# another benzing express at ebay...



## kalapati (Aug 29, 2006)

i think this is a very good deal even if you choose the "Buy it Now Option".



http://cgi.ebay.com/ws/eBayISAPI.dll?ViewItem&item=170588518417

















kalapati
San Diego

http://blubarloft.dyndns.biz:81/Aview.htm




.


----------



## g-pigeon (Aug 24, 2010)

Thanks I just bid on it


----------



## Pigeon0446 (Apr 22, 2007)

If I was you I'd give Val a call and see if they used that clock in the EMC club. Since they flew out of our club house for the last few races of Old Bird season las year. Because they had problems with their club house. Plus I fly their money race and I've never seen anybody in their club or any other club here on Long Island use that clock. We use the M-1 and the Atis Top but I've never seen that clock used here.


----------



## g-pigeon (Aug 24, 2010)

I was at my first meeting today and they said they use the benzing .but thanks for looking out for me


----------



## Pigeon0446 (Apr 22, 2007)

The M-1 and the Atis Top are both Benzing. And they are the only 2 Benzing Clocks I've ever seen used here on the Island. Idk if the Express is compatible with the club units and even if they are Idk if the ppl in the club know how to use that clock since nobody has them here.


----------



## g-pigeon (Aug 24, 2010)

ok did not know that.i will call and ask.to bad I already bid on it.they told me I would be able to get a automatic or manual clock a long as it was a benzing thanks again


----------



## Wingsonfire (Dec 22, 2009)

Pigeon0446 said:


> The M-1 and the Atis Top are both Benzing. And they are the only 2 Benzing Clocks I've ever seen used here on the Island. Idk if the Express is compatible with the club units and even if they are Idk if the ppl in the club know how to use that clock since nobody has them here.

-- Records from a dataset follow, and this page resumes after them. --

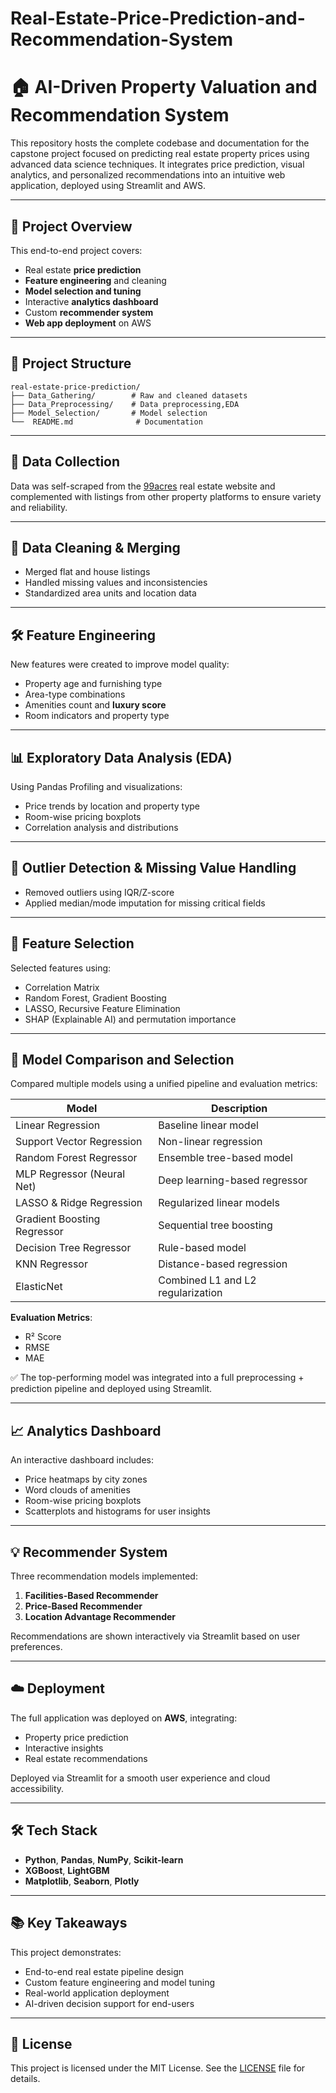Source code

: # Real-Estate-Price-Prediction-and-Recommendation-System

# 🏠 AI-Driven Property Valuation and Recommendation System

This repository hosts the complete codebase and documentation for the capstone project focused on predicting real estate property prices using advanced data science techniques. It integrates price prediction, visual analytics, and personalized recommendations into an intuitive web application, deployed using Streamlit and AWS.

---

## 📌 Project Overview

This end-to-end project covers:
- Real estate **price prediction**
- **Feature engineering** and cleaning
- **Model selection and tuning**
- Interactive **analytics dashboard**
- Custom **recommender system**
- **Web app deployment** on AWS

---

## 📁 Project Structure

```
real-estate-price-prediction/
├── Data_Gathering/        # Raw and cleaned datasets
├── Data_Preprocessing/    # Data preprocessing,EDA
├── Model_Selection/       # Model selection
└──  README.md              # Documentation
```

---

## 🧾 Data Collection

Data was self-scraped from the [99acres](https://www.99acres.com) real estate website and complemented with listings from other property platforms to ensure variety and reliability.

---

## 🧹 Data Cleaning & Merging

- Merged flat and house listings
- Handled missing values and inconsistencies
- Standardized area units and location data

---

## 🛠️ Feature Engineering

New features were created to improve model quality:
- Property age and furnishing type
- Area-type combinations
- Amenities count and **luxury score**
- Room indicators and property type

---

## 📊 Exploratory Data Analysis (EDA)

Using Pandas Profiling and visualizations:
- Price trends by location and property type
- Room-wise pricing boxplots
- Correlation analysis and distributions

---

## 🚫 Outlier Detection & Missing Value Handling

- Removed outliers using IQR/Z-score
- Applied median/mode imputation for missing critical fields

---

## 🧠 Feature Selection

Selected features using:
- Correlation Matrix
- Random Forest, Gradient Boosting
- LASSO, Recursive Feature Elimination
- SHAP (Explainable AI) and permutation importance

---

## 🤖 Model Comparison and Selection

Compared multiple models using a unified pipeline and evaluation metrics:

| Model                         | Description                         |
|------------------------------|-------------------------------------|
| Linear Regression            | Baseline linear model               |
| Support Vector Regression    | Non-linear regression               |
| Random Forest Regressor      | Ensemble tree-based model           |
| MLP Regressor (Neural Net)   | Deep learning-based regressor       |
| LASSO & Ridge Regression     | Regularized linear models           |
| Gradient Boosting Regressor  | Sequential tree boosting            |
| Decision Tree Regressor      | Rule-based model                    |
| KNN Regressor                | Distance-based regression           |
| ElasticNet                   | Combined L1 and L2 regularization   |

**Evaluation Metrics**:
- R² Score
- RMSE
- MAE

✅ The top-performing model was integrated into a full preprocessing + prediction pipeline and deployed using Streamlit.

---

## 📈 Analytics Dashboard

An interactive dashboard includes:
- Price heatmaps by city zones
- Word clouds of amenities
- Room-wise pricing boxplots
- Scatterplots and histograms for user insights

---

## 💡 Recommender System

Three recommendation models implemented:
1. **Facilities-Based Recommender**
2. **Price-Based Recommender**
3. **Location Advantage Recommender**

Recommendations are shown interactively via Streamlit based on user preferences.

---

## ☁️ Deployment

The full application was deployed on **AWS**, integrating:
- Property price prediction
- Interactive insights
- Real estate recommendations

Deployed via Streamlit for a smooth user experience and cloud accessibility.

---

## 🛠️ Tech Stack

- **Python**, **Pandas**, **NumPy**, **Scikit-learn**
- **XGBoost**, **LightGBM**
- **Matplotlib**, **Seaborn**, **Plotly**


---

## 📚 Key Takeaways

This project demonstrates:
- End-to-end real estate pipeline design
- Custom feature engineering and model tuning
- Real-world application deployment
- AI-driven decision support for end-users

---

## 📄 License

This project is licensed under the MIT License. See the [LICENSE](LICENSE) file for details.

The Express G2 is compatible with all Benzing club systems.


----------



## Pigeon0446 (Apr 22, 2007)

Wingsonfire said:


> The Express G2 is compatible with all Benzing club systems.


Thats good to know but even though they are compatible with the club unit it still doesn't mean they the club will let you use them. Like I said he should check and make sure if they allow you to use that clock because nobody around here uses that clock and he's going to be flying in a club that I'm familiar with since like I said they used my clubhouse last year to ship about 5 races and I never seen anybody with that clock.


----------



## Wingsonfire (Dec 22, 2009)

Pigeon0446 said:


> Thats good to know but even though they are compatible with the club unit it still doesn't mean they the club will let you use them. Like I said he should check and make sure if they allow you to use that clock because nobody around here uses that clock and he's going to be flying in a club that I'm familiar with since like I said they used my clubhouse last year to ship about 5 races and I never seen anybody with that clock.


LOL  Back to my beer drinking!


----------



## kalapati (Aug 29, 2006)

g-pigeon said:


> ok did not know that.i will call and ask.to bad I already bid on it.they told me I would be able to get a automatic or manual clock a long as it was a benzing thanks again




a lot of ebay bidders may not know that they can still retract their bid. here's the page:

http://offer.ebay.com/ws/eBayISAPI.dll?RetractBidShow&guest=1


then enter your item number and a reason for canceling.





kalapati
San Diego

http://blubarloft.dyndns.biz:81/Aview.htm


----------



## g-pigeon (Aug 24, 2010)

Canceled it I will contact the club to confirm
Thanks


----------



## ERIC K (Mar 29, 2010)

if no one has that clock in that club you might need an express club cable $29.65 in Siegel Pigeons.com. Page 39 and maybe a express Badge. $29.95

That clock new is $279.95 , but the antenna pads are $159.95 new, so if its works it is a good deal. Unless that club a some weard rule about the Benzing Express clock ?


----------



## Kal-El (Oct 10, 2008)

All the members in my club are required to use the Benzing clocks. It can either be the G2, Atis, or M1.


----------